- Prompt
Copy each line of the data that has "function" in it.

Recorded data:

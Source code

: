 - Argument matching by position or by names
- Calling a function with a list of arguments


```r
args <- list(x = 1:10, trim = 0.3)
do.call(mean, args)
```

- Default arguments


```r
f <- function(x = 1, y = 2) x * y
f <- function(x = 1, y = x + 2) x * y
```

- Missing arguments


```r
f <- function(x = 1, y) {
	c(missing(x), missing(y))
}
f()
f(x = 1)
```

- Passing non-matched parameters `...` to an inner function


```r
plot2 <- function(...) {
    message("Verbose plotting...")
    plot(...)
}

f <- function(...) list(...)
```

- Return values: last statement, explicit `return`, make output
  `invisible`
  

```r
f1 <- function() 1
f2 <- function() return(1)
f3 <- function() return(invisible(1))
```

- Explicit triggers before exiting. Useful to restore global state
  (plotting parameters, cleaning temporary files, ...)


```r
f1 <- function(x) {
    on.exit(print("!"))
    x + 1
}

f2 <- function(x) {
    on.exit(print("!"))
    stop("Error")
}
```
---
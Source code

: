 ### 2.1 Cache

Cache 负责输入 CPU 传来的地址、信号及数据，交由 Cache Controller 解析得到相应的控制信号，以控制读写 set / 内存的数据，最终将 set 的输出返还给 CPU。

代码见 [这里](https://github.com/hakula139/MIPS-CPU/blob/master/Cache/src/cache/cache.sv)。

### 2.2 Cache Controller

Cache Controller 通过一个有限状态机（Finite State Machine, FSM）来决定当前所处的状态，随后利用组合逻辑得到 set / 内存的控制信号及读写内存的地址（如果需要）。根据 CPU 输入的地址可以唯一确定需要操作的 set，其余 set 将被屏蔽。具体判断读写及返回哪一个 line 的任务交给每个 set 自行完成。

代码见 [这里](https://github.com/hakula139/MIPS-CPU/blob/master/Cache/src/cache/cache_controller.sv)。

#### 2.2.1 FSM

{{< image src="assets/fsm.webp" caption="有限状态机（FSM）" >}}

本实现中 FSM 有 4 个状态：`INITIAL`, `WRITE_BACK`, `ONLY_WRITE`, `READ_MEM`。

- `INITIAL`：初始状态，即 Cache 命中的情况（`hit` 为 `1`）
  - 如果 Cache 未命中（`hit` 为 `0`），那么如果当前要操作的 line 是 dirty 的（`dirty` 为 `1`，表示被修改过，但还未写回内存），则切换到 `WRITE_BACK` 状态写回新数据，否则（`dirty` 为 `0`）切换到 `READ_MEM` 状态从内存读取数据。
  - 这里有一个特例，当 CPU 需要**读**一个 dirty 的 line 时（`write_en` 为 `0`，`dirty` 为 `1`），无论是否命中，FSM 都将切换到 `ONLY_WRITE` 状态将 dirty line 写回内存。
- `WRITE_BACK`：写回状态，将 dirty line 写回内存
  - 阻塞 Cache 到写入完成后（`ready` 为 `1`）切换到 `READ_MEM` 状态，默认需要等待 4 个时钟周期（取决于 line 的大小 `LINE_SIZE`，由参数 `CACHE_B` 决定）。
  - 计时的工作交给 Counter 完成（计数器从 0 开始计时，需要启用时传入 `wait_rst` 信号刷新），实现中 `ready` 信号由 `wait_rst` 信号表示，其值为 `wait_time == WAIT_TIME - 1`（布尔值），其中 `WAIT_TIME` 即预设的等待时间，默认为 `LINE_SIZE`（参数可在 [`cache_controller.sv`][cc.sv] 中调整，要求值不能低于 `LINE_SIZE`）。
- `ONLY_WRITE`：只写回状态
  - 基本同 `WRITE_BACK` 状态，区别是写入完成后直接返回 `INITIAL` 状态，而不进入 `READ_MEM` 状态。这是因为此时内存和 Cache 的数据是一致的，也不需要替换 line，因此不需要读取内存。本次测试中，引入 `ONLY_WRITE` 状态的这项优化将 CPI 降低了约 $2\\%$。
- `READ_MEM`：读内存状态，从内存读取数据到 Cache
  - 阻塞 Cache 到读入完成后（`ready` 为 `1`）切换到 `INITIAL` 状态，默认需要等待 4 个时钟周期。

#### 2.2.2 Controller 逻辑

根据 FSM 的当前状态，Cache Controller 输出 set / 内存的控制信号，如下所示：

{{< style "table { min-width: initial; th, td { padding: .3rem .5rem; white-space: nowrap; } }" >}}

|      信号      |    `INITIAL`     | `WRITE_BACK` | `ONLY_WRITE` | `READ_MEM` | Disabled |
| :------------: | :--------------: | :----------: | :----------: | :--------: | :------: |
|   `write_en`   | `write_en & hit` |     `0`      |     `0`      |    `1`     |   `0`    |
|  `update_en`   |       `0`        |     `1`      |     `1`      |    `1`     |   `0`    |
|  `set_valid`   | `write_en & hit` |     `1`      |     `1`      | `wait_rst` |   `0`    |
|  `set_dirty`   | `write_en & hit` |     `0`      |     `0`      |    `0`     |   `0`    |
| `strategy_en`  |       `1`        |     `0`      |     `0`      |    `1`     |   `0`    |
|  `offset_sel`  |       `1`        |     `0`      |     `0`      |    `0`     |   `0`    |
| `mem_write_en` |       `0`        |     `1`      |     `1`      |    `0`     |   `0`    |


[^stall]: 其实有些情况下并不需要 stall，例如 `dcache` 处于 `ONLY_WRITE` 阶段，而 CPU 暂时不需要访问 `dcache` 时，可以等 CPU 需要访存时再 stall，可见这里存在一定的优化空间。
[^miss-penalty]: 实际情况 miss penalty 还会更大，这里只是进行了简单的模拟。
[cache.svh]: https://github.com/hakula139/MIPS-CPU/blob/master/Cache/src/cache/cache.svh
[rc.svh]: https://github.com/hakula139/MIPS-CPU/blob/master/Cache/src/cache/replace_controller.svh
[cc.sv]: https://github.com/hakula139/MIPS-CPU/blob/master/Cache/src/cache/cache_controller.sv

- Output of the exercise
- Calling a function with a list of arguments
f <- function(x = 1, y = 2) x * y
f <- function(x = 1, y = x + 2) x * y
f <- function(x = 1, y) {
- Passing non-matched parameters `...` to an inner function
plot2 <- function(...) {
f <- function(...) list(...)
f1 <- function() 1
f2 <- function() return(1)
f3 <- function() return(invisible(1))
f1 <- function(x) {
f2 <- function(x) {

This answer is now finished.